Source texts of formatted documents
Start of Block
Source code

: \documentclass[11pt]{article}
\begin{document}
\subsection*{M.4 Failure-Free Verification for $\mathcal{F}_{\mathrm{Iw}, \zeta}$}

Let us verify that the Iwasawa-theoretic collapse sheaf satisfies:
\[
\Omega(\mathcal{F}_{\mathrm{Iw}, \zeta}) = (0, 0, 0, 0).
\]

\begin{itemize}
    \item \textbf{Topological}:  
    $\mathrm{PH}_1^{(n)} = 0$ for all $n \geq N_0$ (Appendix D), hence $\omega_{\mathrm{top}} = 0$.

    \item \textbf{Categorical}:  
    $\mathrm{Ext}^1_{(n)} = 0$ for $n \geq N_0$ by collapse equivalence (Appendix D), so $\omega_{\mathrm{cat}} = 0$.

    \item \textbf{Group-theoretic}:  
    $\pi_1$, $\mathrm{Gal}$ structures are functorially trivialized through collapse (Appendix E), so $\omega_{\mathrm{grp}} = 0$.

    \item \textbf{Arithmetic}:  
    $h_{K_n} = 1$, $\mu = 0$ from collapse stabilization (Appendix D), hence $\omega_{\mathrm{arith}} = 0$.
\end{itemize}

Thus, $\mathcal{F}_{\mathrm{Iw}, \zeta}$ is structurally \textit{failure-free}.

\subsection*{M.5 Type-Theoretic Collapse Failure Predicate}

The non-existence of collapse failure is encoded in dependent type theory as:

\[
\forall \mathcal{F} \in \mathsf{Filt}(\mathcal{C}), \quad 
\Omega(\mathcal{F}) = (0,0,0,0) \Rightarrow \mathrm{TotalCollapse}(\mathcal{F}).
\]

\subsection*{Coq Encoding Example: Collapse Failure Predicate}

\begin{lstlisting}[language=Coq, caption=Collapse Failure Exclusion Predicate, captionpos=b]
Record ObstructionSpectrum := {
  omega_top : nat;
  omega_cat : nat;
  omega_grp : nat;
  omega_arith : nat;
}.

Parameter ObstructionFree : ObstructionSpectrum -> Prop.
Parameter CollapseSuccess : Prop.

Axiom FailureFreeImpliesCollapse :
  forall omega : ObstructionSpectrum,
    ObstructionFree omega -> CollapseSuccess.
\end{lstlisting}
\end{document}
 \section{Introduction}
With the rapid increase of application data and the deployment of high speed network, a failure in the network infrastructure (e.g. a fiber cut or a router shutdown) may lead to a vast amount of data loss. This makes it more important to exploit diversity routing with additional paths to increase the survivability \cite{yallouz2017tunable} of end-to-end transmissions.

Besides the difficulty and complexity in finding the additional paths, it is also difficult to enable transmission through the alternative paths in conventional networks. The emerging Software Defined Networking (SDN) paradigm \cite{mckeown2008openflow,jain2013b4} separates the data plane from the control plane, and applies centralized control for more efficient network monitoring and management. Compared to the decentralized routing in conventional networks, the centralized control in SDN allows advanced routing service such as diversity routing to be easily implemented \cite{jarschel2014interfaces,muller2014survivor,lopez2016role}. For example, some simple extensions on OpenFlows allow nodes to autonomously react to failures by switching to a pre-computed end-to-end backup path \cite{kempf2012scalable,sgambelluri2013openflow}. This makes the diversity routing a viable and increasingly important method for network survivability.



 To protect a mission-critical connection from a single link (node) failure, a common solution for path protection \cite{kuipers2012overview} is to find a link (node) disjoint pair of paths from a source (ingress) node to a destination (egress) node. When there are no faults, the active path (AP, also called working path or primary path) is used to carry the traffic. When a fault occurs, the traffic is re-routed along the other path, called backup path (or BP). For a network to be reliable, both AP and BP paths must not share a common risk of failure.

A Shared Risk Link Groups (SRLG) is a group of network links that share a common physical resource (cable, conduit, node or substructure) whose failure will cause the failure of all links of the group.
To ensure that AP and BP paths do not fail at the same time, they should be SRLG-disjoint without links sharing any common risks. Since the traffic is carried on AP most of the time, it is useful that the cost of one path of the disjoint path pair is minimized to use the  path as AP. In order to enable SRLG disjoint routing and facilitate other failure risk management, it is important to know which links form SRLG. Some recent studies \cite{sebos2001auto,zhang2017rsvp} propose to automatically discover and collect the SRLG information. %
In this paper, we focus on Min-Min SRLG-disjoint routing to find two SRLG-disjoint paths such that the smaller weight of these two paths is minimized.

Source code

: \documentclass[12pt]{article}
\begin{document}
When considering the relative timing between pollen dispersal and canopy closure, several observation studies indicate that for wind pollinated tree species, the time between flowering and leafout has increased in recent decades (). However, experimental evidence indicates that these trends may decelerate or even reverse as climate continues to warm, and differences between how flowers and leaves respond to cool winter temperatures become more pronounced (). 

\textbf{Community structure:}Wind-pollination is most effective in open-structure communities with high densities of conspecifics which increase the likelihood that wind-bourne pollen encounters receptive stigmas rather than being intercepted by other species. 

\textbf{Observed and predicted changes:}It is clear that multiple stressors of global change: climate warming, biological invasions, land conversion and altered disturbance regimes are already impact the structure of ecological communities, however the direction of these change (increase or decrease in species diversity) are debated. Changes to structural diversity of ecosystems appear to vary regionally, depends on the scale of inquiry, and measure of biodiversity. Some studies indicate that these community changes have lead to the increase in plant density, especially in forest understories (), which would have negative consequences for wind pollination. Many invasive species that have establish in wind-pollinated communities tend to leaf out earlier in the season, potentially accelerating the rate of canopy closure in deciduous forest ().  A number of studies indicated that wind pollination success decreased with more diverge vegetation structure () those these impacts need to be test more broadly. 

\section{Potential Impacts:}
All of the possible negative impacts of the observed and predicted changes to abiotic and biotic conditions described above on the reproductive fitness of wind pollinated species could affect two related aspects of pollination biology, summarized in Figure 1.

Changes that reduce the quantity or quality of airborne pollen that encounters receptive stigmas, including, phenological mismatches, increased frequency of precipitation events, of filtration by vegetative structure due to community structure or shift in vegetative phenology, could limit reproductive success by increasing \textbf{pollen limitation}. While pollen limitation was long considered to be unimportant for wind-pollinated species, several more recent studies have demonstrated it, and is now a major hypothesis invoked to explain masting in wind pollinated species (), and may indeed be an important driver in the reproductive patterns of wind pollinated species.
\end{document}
End of Block
From the records above, reproduce exactly the lines from the one with "The non-existence of" to the one with "omega_arith : nat;", both included, and no others.

The non-existence of collapse failure is encoded in dependent type theory as:

\[
\forall \mathcal{F} \in \mathsf{Filt}(\mathcal{C}), \quad 
\Omega(\mathcal{F}) = (0,0,0,0) \Rightarrow \mathrm{TotalCollapse}(\mathcal{F}).
\]

\subsection*{Coq Encoding Example: Collapse Failure Predicate}

\begin{lstlisting}[language=Coq, caption=Collapse Failure Exclusion Predicate, captionpos=b]
Record ObstructionSpectrum := {
  omega_top : nat;
  omega_cat : nat;
  omega_grp : nat;
  omega_arith : nat;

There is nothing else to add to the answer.